A few weeks ago we attended the AIPIA (Active & Intelligent Packaging Industry Association) World Congress in Amsterdam and one of the opening remarks made was: the technology for connected packaging has been available for some time now and it’s only more recently that brands have stopped watching from the sidelines and taking the plunge into enabling connected packaging for their products.

While there have been some early adopters in the space piloting some innovative projects in the past few years, the bulk of consumer brands and manufacturing companies have preferred a watch and wait approach with various concerns about initiating their own transitions from traditional packaging and systems to connected packaging and smart data driven systems. Many of which were valid concerns given IoT smart products and active / intelligent packaging is still fairly new as a key area of technology and rapidly evolving and changing every few weeks. During our conversations with various stakeholders of the industry there, two thoughts appeared unanimous:

  1. Connected packaging & digitalization of products / smart products is undoubtedly the way forward for all brands that are to compete in the current digitally connected world and is here to stay.
  2. The question is no longer if and when brands and manufacturers will invest in connected packaging but how to go about it in a smart way so as to address the concerns they may have and do it “the right way” so it can scale without hurdles and road blocks in future as the technologies themselves, continue to evolve.

As a technology enabler that has been working on both the technology side as well as understanding the business side and requirements of CPG brands and their product lifecycles, here are some of the top factors to consider (and concerns they address) while making the right choices and getting connected packaging technology right from the get-go:

Centralization Vs Decentralized Systems for Connected Packaging Applications

Consumer transparency, product information delivery, e-labeling, traceability, product authentication and counterfeit prevention, consumer engagement, loyalty management, waste management, consumer feedback loops, augmented reality, re-ordering & supply chain optimization…these are just some of the many application areas of connected packaging. With multiple individual technology solutions available for each one of these, the concern for brands is “how many different vendors and solutions will we have to manage?”. While each application area has its own set of requirements and merits, managing having product data fragmented across different software systems has its own set of challenges. “How will we ensure data integrity across all these?” “How can we synchronize updates to product data simultaneously on all these different systems?”. From that perspective, centralization of the product / item data makes sense long term. The way we picture it is: when a physical product is manufactured and rolls off the production line, simultaneously a digital twin / digital record for that product should also be generated and tagged to the physical product. As the product rolls off the line and journeys through its lifecycle, through the supply chain, the consumer and beyond, that product is interacted with by multiple connected devices and data about the product is constantly being updated or read via the digital twin via connected devices and the various applications.

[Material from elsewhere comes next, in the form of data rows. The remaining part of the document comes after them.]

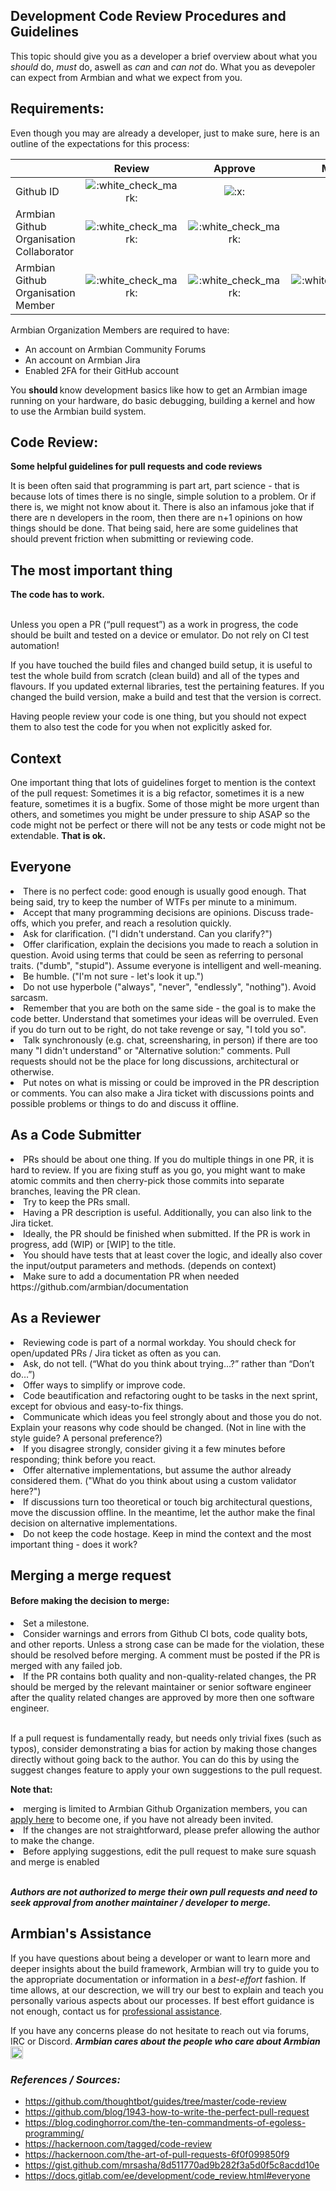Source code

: <div id="doc" class="markdown-body container-fluid"><h2 id="Development-Code-Review-Procedures-and-Guidelines">Development Code Review Procedures and Guidelines</h2><p>
    This topic should give you as a developer a brief overview about what you <em>should</em> do, <em>must</em> do, aswell as <em>can</em> and <em>can not</em> do. What you as devepoler can expect from Armbian and what we expect from you.
</p><p>
</p><h2 id="Requirements"><strong>Requirements:</strong></h2><p></p><p>
	Even though you may are already a developer, just to make sure, here is an outline of the expectations for this process:
</p><table>
<thead>
<tr>
<th></th>
<th style="text-align:center">Review</th>
<th style="text-align:center">Approve</th>
<th style="text-align:center">Merge</th>
</tr>
</thead>
<tbody>
<tr>
<td>Github ID</td>
<td style="text-align:center"><img class="emoji" alt=":white_check_mark:" src="https://docs.lane-fu.com/build/emojify.js/dist/images/basic/white_check_mark.png"></td>
<td style="text-align:center"><img class="emoji" alt=":x:" src="https://docs.lane-fu.com/build/emojify.js/dist/images/basic/x.png"></td>
<td style="text-align:center"><img class="emoji" alt=":x:" src="https://docs.lane-fu.com/build/emojify.js/dist/images/basic/x.png"></td>
</tr>
<tr>
<td>Armbian Github Organisation Collaborator</td>
<td style="text-align:center"><img class="emoji" alt=":white_check_mark:" src="https://docs.lane-fu.com/build/emojify.js/dist/images/basic/white_check_mark.png"></td>
<td style="text-align:center"><img class="emoji" alt=":white_check_mark:" src="https://docs.lane-fu.com/build/emojify.js/dist/images/basic/white_check_mark.png"></td>
<td style="text-align:center"><img class="emoji" alt=":x:" src="https://docs.lane-fu.com/build/emojify.js/dist/images/basic/x.png"></td>
</tr>
<tr>
<td>Armbian Github Organisation Member</td>
<td style="text-align:center"><img class="emoji" alt=":white_check_mark:" src="https://docs.lane-fu.com/build/emojify.js/dist/images/basic/white_check_mark.png"></td>
<td style="text-align:center"><img class="emoji" alt=":white_check_mark:" src="https://docs.lane-fu.com/build/emojify.js/dist/images/basic/white_check_mark.png"></td>
<td style="text-align:center"><img class="emoji" alt=":white_check_mark:" src="https://docs.lane-fu.com/build/emojify.js/dist/images/basic/white_check_mark.png"></td>
</tr>
</tbody>
</table><p>Armbian Organization Members are required to have:</p><ul>
<li>An account on Armbian Community Forums</li>
<li>An account on Armbian Jira</li>
<li>Enabled 2FA for their GitHub account</li>
</ul><p>You <strong>should </strong>know development basics like how to get an Armbian image running on your hardware, do basic debugging, building a kernel and how to use the Armbian build system.</p><p>
</p><h2 id="Code-Review"><strong>Code Review:</strong></h2><p></p><p>
    <b>Some helpful guidelines for pull requests and code reviews</b>
</p><p>
	It is been often said that programming is part art, part science - that is because lots of times there is no single, simple solution to a problem. Or if there is, we might not know about it. There is also an infamous joke that if there are n developers in the room, then there are n+1 opinions on how things should be done. That being said, here are some guidelines that should prevent friction when submitting or reviewing code.
</p><h2 id="The-most-important-thing"><strong>The most important thing</strong></h2><b>The code has to work.</b><br><br><p>Unless you open a PR (“pull request”) as a work in progress, the code should be built and tested on a device or emulator. Do not rely on CI test automation!</p><p>If you have touched the build files and changed build setup, it is useful to test the whole build from scratch (clean build) and all of the types and flavours. If you updated external libraries, test the pertaining features. If you changed the build version, make a build and test that the version is correct.</p><p>Having people review your code is one thing, but you should not expect them to also test the code for you when not explicitly asked for.</p><p></p><h2 id="Context">Context</h2><p>One important thing that lots of guidelines forget to mention is the context of the pull request: Sometimes it is a big refactor, sometimes it is a new feature, sometimes it is a bugfix. Some of those might be more urgent than others, and sometimes you might be under pressure to ship ASAP so the code might not be perfect or there will not be any tests or code might not be extendable. <b>That is ok.</b></p><h2 id="Everyone">Everyone</h2><li>There is no perfect code: good enough is usually good enough. That being said, try to keep the number of WTFs per minute to a minimum.</li><li>Accept that many programming decisions are opinions. Discuss trade-offs, which you prefer, and reach a resolution quickly.</li><li>Ask for clarification. ("I didn't understand. Can you clarify?")</li><li>Offer clarification, explain the decisions you made to reach a solution in question.
    Avoid using terms that could be seen as referring to personal traits. ("dumb", "stupid"). Assume everyone is intelligent and well-meaning.</li><li>Be humble. ("I'm not sure - let's look it up.")</li><li>Do not use hyperbole ("always", "never", "endlessly", "nothing"). Avoid sarcasm.</li><li>Remember that you are both on the same side - the goal is to make the code better. Understand that sometimes your ideas will be overruled. Even if you do turn out to be right, do not take revenge or say, "I told you so".</li><li>Talk synchronously (e.g. chat, screensharing, in person) if there are too many "I didn't understand" or "Alternative solution:" comments. Pull requests should not be the place for long discussions, architectural or otherwise. </li><li>Put notes on what is missing or could be improved in the PR description or comments. You can also make a Jira ticket with discussions points and possible problems or things to do and discuss it offline.</li><h2 id="As-a-Code-Submitter">As a Code Submitter</h2><li>PRs should be about one thing. If you do multiple things in one PR, it is hard to review. If you are fixing stuff as you go, you might want to make atomic commits and then cherry-pick those commits into separate branches, leaving the PR clean.</li><li>Try to keep the PRs small. </li><li>Having a PR description is useful. Additionally, you can also link to the Jira ticket. </li><li>Ideally, the PR should be finished when submitted. If the PR is work in progress, add (WIP) or [WIP] to the title.</li><li>You should have tests that at least cover the logic, and ideally also cover the input/output parameters and methods. (depends on context)</li><li>Make sure to add a documentation PR when needed https://github.com/armbian/documentation</li><h2 id="As-a-Reviewer">As a Reviewer</h2><li>Reviewing code is part of a normal workday. You should check for open/updated PRs / Jira ticket as often as you can.</li><li>Ask, do not tell. (“What do you think about trying…?” rather than “Don’t do…”)</li><li>Offer ways to simplify or improve code.</li><li>Code beautification and refactoring ought to be tasks in the next sprint, except for obvious and easy-to-fix things.</li><li>Communicate which ideas you feel strongly about and those you do not. Explain your reasons why code should be changed. (Not in line with the style guide? A personal preference?)</li><li>If you disagree strongly, consider giving it a few minutes before responding; think before you react.</li><li>Offer alternative implementations, but assume the author already considered them. ("What do you think about using a custom validator here?")</li><li>If discussions turn too theoretical or touch big architectural questions, move the discussion offline. In the meantime, let the author make the final decision on alternative implementations.</li><li>Do not keep the code hostage. Keep in mind the context and the most important thing - does it work?</li><h2 id="Merging-a-merge-request"><strong>Merging a merge request</strong></h2><h4 id="Before-making-the-decision-to-merge">Before making the decision to merge:</h4><li>Set a milestone.</li><li>Consider warnings and errors from Github CI bots, code quality bots, and other reports. Unless a strong case can be made for the violation, these should be resolved before merging. A comment must be posted if the PR is merged with any failed job.</li><li>If the PR contains both quality and non-quality-related changes, the PR should be merged by the relevant maintainer or senior software engineer after the quality related changes are approved by more then one software engineer.</li><br><p>If a pull request is fundamentally ready, but needs only trivial fixes (such as typos), consider demonstrating a bias for action by making those changes directly without going back to the author. You can do this by using the suggest changes feature to apply your own suggestions to the pull request.</p><p><b>Note that:</b></p><li>merging is limited to Armbian Github Organization members, you can  <a href="https://www.armbian.com/contact" target="_blank" rel="noopener">apply here</a> to become one, if you have not already been invited.</li><li>If the changes are not straightforward, please prefer allowing the author to make the change.</li><li>Before applying suggestions, edit the pull request to make sure squash and merge is enabled</li><br><p><em><strong>Authors are not authorized to merge their own pull requests and need to seek approval from another maintainer / developer to merge.</strong></em></p><h2 id="Armbians-Assistance"><strong>Armbian's Assistance</strong></h2><p></p><p>If you have questions about being a developer or want to learn more and deeper insights about the build framework, Armbian will try to guide you to the appropriate documentation or information in a <em>best-effort</em> fashion. If time allows, at our descrection, we will try our best to explain and teach you personally various aspects about our processes. If best effort guidance is not enough, contact us for <a href="https://www.armbian.com/contact" target="_blank" rel="noopener">professional assistance</a>.</p><p>If you have any concerns please do not hesitate to reach out via forums, IRC or Discord. <em><strong>Armbian cares about the people who care about Armbian</strong></em>&nbsp; <span><img alt=":)" data-emoticon="true" height="20" src="https://forum.armbian.com/uploads/emoticons/default_smile.png" title=":)" width="20"></span></p><h3 id="References--Sources"><i>References / Sources:</i></h3><ul>
<li><a href="https://github.com/thoughtbot/guides/tree/master/code-review" target="_blank" rel="noopener">https://github.com/thoughtbot/guides/tree/master/code-review</a></li>
<li><a href="https://github.com/blog/1943-how-to-write-the-perfect-pull-request" target="_blank" rel="noopener">https://github.com/blog/1943-how-to-write-the-perfect-pull-request</a></li>
<li><a href="https://blog.codinghorror.com/the-ten-commandments-of-egoless-programming/" target="_blank" rel="noopener">https://blog.codinghorror.com/the-ten-commandments-of-egoless-programming/</a></li>
<li><a href="https://hackernoon.com/tagged/code-review" target="_blank" rel="noopener">https://hackernoon.com/tagged/code-review</a></li>
<li><a href="https://hackernoon.com/the-art-of-pull-requests-6f0f099850f9" target="_blank" rel="noopener">https://hackernoon.com/the-art-of-pull-requests-6f0f099850f9</a></li>
<li><a href="https://gist.github.com/mrsasha/8d511770ad9b282f3a5d0f5c8acdd10e" target="_blank" rel="noopener">https://gist.github.com/mrsasha/8d511770ad9b282f3a5d0f5c8acdd10e</a></li>
<li><a href="https://docs.gitlab.com/ee/development/code_review.html#everyone" target="_blank" rel="noopener">https://docs.gitlab.com/ee/development/code_review.html#everyone</a></li>
</ul></div>
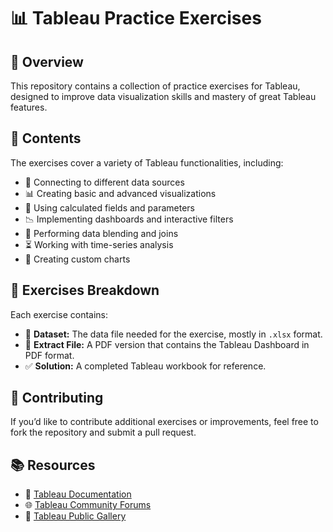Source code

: # 📊 Tableau Practice Exercises

## 📌 Overview
This repository contains a collection of practice exercises for Tableau, designed to improve data visualization skills and mastery of great Tableau features.

## 📂 Contents
The exercises cover a variety of Tableau functionalities, including:
- 🔗 Connecting to different data sources
- 📊 Creating basic and advanced visualizations
- 🧮 Using calculated fields and parameters
- 📉 Implementing dashboards and interactive filters
- 🔄 Performing data blending and joins
- ⏳ Working with time-series analysis
- 🎨 Creating custom charts

## 📖 Exercises Breakdown
Each exercise contains:
- 📁 **Dataset:** The data file needed for the exercise, mostly in `.xlsx` format.
- 📜 **Extract File:** A PDF version that contains the Tableau Dashboard in PDF format.
- ✅ **Solution:** A completed Tableau workbook for reference.

## 🤝 Contributing
If you’d like to contribute additional exercises or improvements, feel free to fork the repository and submit a pull request.

## 📚 Resources
- 📘 [Tableau Documentation](https://help.tableau.com/)
- 🌐 [Tableau Community Forums](https://community.tableau.com/)
- 🎨 [Tableau Public Gallery](https://public.tableau.com/en-us/s/gallery)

This approach allows you to first connect the product, give it a digital life alongside its physical one and then build various applications and business processes on top of it rather than a decentralized approach.  

Being Immune from Technology Shifts to Activation Tags & Triggers on the Packaging.

Not very long ago, the humble UPC/EAN/GTIN 2D barcode was the only activation trigger on product packaging. You now have barcodes, datamatrix codes, QR codes, NFC tags, RFID labels, databar, invisible markers, nanoparticle markers, temperature sensors, spoilage sensors, package anti-tampering sensors and a range of different activations and triggers on the smart packaging. The larger concern is the rapid evolution of technologies and arrival of new ones hitting the market every few months. How do you know which one is going to stand the test of time? One of the smart moves in getting connected packaging right is to decouple the triggers or activation technologies from the product data or software system. Each of these activation tags usually have an identifier which can be used to tie it to the data. If the trigger changes in future, the flexibility to de-link it from the earlier tag and connect it to a new tag using the identifier is inherent. Whereas in a tightly bound system where the tag on the packaging and the software are linked, that flexibility to be immune to changes in tags and activation technology is lost.  

Flexible Architecture That Can Keep Up with the Pace of Change

Change is inevitable and nowhere does it hold more true than the consumer products industry. Requirements within the industries, regulations, compliance rules, data systems, standards for technology all change and get updated faster than ever before. Very often, before a company finally rolls out updates to the their system, the next change has come along sending them back to square one. The software systems used for connected packaging need to factor into their architecture this constant need for updates and changes. The flexibility to update the data model, extend attributes, maintain different versions, control the flow of data, accessibility of data and address changes in business systems, regulation or the real world are essential to deploying a connected packaging solution that can keep up with change and endure.

Ease of Integration & the API Ecosystem

Often decision makers seek out a one-stop solution provider for a specific application or solution to a challenge. For example, counterfeit prevention. This may work well as an approach for a small business but a mid-sized or large organization has highly complex systems with multiple stakeholders, systems and moving parts that need to come together when it comes to product related data systems. Manufacturing IDs and data related to products may reside in SAP or an ERP system. Ingredient information about the product in a PIM software, labeling information in another location, marketing related images and content elsewhere and so on. As a result, ease of integration with other systems both internal for gathering item related data required for connected packaging applications as well as external applications is important to factor in. Any system you select should offer API connectivity to other systems to bring in data or serve data to other systems in order to integrate seamlessly with existing systems and be compatible with the API ecosystem which is really the backbone of digitization and data today.

Phasing Connected Packaging Projects & Scalability

Connected packaging is not a single project or end goal with a limited time line. It’s an enabler for several applications, use cases and smarter more intelligent business systems as the organization moves ahead. Getting the foundations for the system in place first along with infrastructure and processes in place first allows you to phase different applications, pilot projects individually and then scale rapidly. For example, a brand can start with enabling their packaging to deliver e-labels and instructions on how to use the product to start with. As a second phase, use the packaging  to enable digital warranty activation and later push out engagement via contests as a third phase. With initiatives such as the GS1 Digital Link, a single trigger on the packaging or a single QR code would soon be able to trigger multiple interactions with the product depending on who is scanning it, where they scan it from and other contexts. This would eliminate the need to print different triggers on the packaging every time a new interaction is introduced. The right connected packaging technology selection should enable an organization to deploy different interactions and applications connected to the product in a phased manner and also offer the infrastructure and ability to smart small, test and then scale across thousands of products, millions or billions of serial items as and when required.

All considered, in order to get connected packaging right and make the right decisions from the start, looking at connected packaging from a wide, holistic perspective complete with all the possibilities that will emerge in enabling it in a flexible way, will help invest time, money and effort the right way.